Function f Continuity at Irrational and 0: Sketch

[iNCREDiBLE]

Let f be that function defined by setting:

f(x) = x if x is irrational
= p sin(1/q) if x = p/q in lowest terms.

At what point is f continuous?

Continuous for irrational x, and for x = 0. Sketch:
p*sin(1/q) - p / q
= p(sin(1/q) -1/q)
But sin x - x = o(x^2) when x -> 0
So, for large q,
|p(sin(1/q) - 1/q)| < p (1/q)^2 = (p/q) / q

Is this correct?

 

[code.master]

First off, I am no master of number theory or modern algebra even. I have only observed said courses, and I have not researched my own opinion enough to give it as fact. That said, this is what I think.

Id watch my wording to prevent myself from saying continuous for irrational x, and say rather, continuous at every point x for x~irrational. the function itself is, i believe, nowhere-continuous. you might find some more searching about dirichlets function, its pretty similar.

oh, and your sketch is probably right. the function does go to 0 at x=0, and

I think the correct answer to this is that the function is continuous at x=0, since the limit of the two individual functions as x->0 from both sides is all the same value, 0. for all others, you might say that the point is continuous within the irrational space, but that in terms of the function, which lies in R, it is discontinuous.

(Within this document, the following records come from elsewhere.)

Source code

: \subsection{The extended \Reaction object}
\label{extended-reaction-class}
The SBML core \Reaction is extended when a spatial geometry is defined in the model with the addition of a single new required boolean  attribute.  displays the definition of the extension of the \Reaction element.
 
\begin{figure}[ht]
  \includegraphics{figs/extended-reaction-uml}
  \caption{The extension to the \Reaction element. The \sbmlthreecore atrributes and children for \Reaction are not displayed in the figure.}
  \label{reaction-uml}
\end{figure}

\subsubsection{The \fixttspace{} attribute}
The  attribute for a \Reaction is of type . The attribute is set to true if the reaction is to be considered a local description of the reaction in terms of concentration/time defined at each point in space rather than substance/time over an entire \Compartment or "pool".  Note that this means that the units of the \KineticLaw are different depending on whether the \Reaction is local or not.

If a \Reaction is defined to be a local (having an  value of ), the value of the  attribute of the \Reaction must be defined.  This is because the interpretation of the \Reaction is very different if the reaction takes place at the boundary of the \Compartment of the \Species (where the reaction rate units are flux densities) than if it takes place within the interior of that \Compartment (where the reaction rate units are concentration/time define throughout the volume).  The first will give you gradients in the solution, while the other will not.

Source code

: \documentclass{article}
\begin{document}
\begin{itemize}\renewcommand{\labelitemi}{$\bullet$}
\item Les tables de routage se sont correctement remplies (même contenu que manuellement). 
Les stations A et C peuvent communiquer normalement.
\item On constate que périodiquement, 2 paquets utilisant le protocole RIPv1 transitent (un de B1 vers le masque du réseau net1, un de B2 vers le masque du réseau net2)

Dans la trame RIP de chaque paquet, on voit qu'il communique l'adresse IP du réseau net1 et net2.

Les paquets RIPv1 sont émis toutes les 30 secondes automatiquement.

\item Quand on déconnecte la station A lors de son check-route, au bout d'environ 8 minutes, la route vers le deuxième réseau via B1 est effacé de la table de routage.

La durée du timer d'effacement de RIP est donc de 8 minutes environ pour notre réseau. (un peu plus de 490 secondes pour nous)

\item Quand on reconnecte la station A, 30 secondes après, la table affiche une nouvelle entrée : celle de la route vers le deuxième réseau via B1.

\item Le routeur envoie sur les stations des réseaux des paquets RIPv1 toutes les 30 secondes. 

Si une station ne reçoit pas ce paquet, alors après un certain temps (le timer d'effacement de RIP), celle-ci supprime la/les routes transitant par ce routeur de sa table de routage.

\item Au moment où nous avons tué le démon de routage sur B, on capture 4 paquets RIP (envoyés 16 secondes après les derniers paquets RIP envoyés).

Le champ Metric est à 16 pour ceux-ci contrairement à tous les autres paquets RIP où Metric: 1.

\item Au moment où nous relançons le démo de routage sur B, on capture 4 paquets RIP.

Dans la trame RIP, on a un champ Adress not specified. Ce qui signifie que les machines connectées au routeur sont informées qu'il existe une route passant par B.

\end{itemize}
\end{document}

id say it presents a problem since the sum of two irrational numbers has not been explicitly proven to be an irrational number, so there are numbers between every other number that have yet to be defined, and since many of those potentially rational numbers involves $\pi$ (like constant multiples of eulers constant) it might bring the possibility of creating a locally continuous point in the original space. anyhow, ill shut up since I am probably totally wrong.